In Zimbabwe, if one considers that some 4000 or 5000 wealthy and connected individuals now own large farms for which they do not hold title deed, and occupy these properties by dint only of their association with the centre of power, they have nothing to gain by allowing that power to fall, and these are the people who currently control the institutions of state. There is also the fact that Mugabe and his close circle of confidants and advisors are implicated in the genocide and slaughter traditionally necessary to maintain power in Africa, and certainly they have enough precedent around them to convince themselves that they are in a do or die situation.
The Future
This, therefore, is what we have, and the death of Mugabe as a political force in Africa represents the last breath of the old system of patronage power, and will take nothing less than a revolution to bring it down.
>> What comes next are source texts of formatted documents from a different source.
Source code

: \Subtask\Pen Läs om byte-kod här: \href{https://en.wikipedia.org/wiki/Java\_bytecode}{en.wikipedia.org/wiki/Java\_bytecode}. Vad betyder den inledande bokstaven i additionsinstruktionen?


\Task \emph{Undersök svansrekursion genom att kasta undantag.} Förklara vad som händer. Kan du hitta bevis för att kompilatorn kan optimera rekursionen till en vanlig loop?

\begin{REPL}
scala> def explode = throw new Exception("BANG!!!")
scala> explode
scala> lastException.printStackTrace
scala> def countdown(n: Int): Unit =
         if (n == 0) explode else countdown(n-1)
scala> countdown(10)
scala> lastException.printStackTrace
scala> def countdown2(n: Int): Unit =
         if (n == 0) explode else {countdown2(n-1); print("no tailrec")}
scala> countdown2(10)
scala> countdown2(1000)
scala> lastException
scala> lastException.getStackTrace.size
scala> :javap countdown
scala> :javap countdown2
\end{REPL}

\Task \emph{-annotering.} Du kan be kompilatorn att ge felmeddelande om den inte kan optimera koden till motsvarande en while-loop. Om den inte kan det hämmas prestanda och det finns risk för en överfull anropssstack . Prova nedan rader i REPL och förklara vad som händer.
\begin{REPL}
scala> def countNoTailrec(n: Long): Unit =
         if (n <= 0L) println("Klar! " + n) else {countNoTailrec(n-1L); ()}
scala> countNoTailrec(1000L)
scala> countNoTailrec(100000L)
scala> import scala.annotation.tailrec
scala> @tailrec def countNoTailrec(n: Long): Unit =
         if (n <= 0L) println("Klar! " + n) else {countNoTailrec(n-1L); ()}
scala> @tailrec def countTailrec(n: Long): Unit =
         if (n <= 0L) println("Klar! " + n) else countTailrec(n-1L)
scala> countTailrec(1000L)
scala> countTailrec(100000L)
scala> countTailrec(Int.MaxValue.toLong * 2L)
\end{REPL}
Mugabe may very well want to settle down and forget about politics, but he is trapped not only by his own culpability, but by the needs of a large tree whose tap root he is. The current crisis in Zimbabwe is nothing more than those dependent on that system trying to find some way to soften their inevitable landing, knowing as they do with a crushing certainty that they are going to fall very hard indeed. Mugabe is an old man, a spent force no less, and really it makes no sense to focus anger and resentment upon him. He is a victim of a circumstance far bigger than he, as we Zimbabweans all are, and all that we can do is move through the process, hope that we can survive, and look forward to a brighter dawn that is certain to come.